(Plain-text document sources)
-- Opening Marker --

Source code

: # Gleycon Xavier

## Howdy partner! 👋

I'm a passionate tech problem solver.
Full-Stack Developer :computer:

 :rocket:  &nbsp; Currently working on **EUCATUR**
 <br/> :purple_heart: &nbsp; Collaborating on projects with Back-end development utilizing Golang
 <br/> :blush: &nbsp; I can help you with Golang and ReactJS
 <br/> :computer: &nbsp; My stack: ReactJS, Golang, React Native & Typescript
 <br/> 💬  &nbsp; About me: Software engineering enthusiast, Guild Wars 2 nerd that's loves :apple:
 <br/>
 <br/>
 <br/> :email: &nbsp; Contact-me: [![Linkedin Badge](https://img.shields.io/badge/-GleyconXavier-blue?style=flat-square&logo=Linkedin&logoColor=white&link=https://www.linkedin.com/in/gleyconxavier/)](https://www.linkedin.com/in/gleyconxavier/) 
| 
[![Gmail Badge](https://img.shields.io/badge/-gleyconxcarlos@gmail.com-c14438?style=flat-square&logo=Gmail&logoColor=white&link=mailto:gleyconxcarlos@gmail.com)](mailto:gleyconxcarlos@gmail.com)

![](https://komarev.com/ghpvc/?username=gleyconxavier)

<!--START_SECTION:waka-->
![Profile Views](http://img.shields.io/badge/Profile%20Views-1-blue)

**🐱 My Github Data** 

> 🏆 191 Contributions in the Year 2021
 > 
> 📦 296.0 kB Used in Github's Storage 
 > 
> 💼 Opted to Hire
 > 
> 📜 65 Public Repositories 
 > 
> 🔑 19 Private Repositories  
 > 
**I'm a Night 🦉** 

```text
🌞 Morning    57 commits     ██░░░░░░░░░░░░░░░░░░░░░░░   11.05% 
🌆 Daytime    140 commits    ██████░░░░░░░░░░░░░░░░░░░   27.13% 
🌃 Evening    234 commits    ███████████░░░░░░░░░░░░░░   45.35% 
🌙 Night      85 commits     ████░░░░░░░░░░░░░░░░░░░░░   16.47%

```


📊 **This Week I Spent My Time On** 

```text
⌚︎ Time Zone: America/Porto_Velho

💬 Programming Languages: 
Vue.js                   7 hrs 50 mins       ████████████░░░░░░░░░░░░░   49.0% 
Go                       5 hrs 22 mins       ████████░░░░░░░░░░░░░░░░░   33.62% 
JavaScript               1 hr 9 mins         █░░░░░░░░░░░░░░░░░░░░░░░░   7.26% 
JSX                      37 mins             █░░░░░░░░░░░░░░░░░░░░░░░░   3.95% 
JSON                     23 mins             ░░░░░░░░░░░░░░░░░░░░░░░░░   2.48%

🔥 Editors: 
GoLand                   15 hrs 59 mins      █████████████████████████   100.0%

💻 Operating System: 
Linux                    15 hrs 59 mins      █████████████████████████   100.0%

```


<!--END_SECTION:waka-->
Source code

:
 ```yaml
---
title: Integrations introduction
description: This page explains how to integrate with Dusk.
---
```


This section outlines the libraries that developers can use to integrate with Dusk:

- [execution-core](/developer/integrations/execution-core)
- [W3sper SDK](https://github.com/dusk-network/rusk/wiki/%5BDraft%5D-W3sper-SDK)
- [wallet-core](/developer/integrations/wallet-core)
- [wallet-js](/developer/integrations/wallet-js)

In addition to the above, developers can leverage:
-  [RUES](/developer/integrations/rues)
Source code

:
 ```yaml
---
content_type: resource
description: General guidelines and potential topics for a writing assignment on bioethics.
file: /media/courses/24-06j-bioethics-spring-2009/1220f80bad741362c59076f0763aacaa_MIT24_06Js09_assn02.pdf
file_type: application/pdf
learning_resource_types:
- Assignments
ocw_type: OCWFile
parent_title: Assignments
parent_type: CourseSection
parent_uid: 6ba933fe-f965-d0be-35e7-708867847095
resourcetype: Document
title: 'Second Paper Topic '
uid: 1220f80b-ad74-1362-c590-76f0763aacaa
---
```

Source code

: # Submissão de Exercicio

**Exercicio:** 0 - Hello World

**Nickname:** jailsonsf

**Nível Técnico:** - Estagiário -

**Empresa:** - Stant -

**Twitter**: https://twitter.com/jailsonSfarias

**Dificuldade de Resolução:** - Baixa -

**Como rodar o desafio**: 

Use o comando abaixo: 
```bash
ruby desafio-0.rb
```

-- Closing Marker --

Task description: Your task is to find each line in the entries that contains the string "logo" and copy it.

Answer to this problem:
 <br/> :email: &nbsp; Contact-me: [![Linkedin Badge](https://img.shields.io/badge/-GleyconXavier-blue?style=flat-square&logo=Linkedin&logoColor=white&link=https://www.linkedin.com/in/gleyconxavier/)](https://www.linkedin.com/in/gleyconxavier/) 
[![Gmail Badge](https://img.shields.io/badge/-gleyconxcarlos@gmail.com-c14438?style=flat-square&logo=Gmail&logoColor=white&link=mailto:gleyconxcarlos@gmail.com)](mailto:gleyconxcarlos@gmail.com)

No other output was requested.